● TASK ITEM: When a line in the material contains the word "CABO", copy it.

● DATA LISTING:

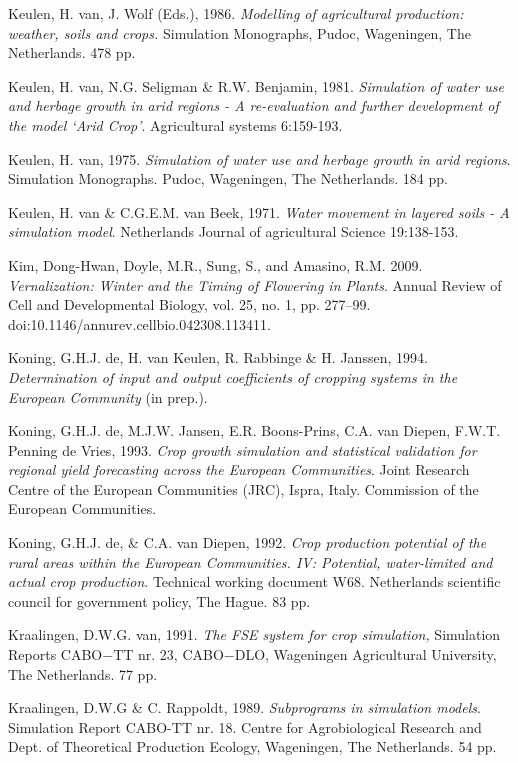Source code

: Keulen, H. van, J. Wolf (Eds.), 1986. {\it Modelling of agricultural production: weather, soils and
crops.\/} Simulation Monographs, Pudoc, Wageningen, The Netherlands. 478 pp. 

Keulen, H. van, N.G. Seligman \& R.W. Benjamin, 1981. {\it Simula\-tion of water use and herbage
growth in arid\/} {\it regions - A re-evaluation and further development of the model `Arid Crop'\/}.
Agricultural systems 6:159-193.

Keulen, H. van, 1975. {\it Simulation of water use and herbage growth in arid regions\/}. Simulation
Monographs. Pudoc, Wageningen, The Netherlands. 184 pp.

Keulen, H. van \& C.G.E.M. van Beek, 1971. {\it Water movement in layered soils - A simulation model\/}.
Netherlands Journal of agricultural Science 19:138-153.

Kim, Dong-Hwan, Doyle, M.R., Sung, S., and Amasino, R.M. 2009.
\textit{Vernalization: Winter and the Timing of Flowering in Plants}. Annual Review of Cell and Developmental Biology, 
vol. 25, no. 1, pp. 277–99. doi:10.1146/annurev.cellbio.042308.113411.

Koning, G.H.J. de, H. van Keulen, R. Rabbinge \& H. Janssen, 1994. {\it Determination of input and
output coefficients of cropping systems in the European Community\/} (in prep.).

Koning, G.H.J. de, M.J.W. Jansen, E.R. Boons-Prins, C.A. van Diepen, F.W.T. Penning de Vries,
1993. {\it Crop growth simulation and statistical validation for regional yield forecasting across the
European Communities\/}. Joint Research Centre of the European Communities (JRC), Ispra, Italy.
Commission of the European Communities.

Koning, G.H.J. de, \& C.A. van Diepen, 1992. {\it Crop production potential of the rural areas within
the European Commun\-ities. IV: Potential, water-limited and actual crop production\/}. Technical
working document W68. Netherlands scientific council for government policy, The Hague. 83 pp.

Kraalingen, D.W.G. van, 1991. {\it The FSE system for crop simulation,\/} Simulation Reports CABO$-$TT
nr. 23, CABO$-$DLO, Wageningen Agricultural University, The Netherlands. 77 pp. 

Kraalingen, D.W.G \& C. Rappoldt, 1989. {\it Subprograms in simulation models\/}. Simulation Report
CABO-TT nr. 18. Centre for Agrobiological Research and Dept. of Theoretical Production Ecology,
Wageningen, The Netherlands. 54 pp.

● FINISHED EXERCISE:
Kraalingen, D.W.G. van, 1991. {\it The FSE system for crop simulation,\/} Simulation Reports CABO$-$TT
nr. 23, CABO$-$DLO, Wageningen Agricultural University, The Netherlands. 77 pp. 
CABO-TT nr. 18. Centre for Agrobiological Research and Dept. of Theoretical Production Ecology,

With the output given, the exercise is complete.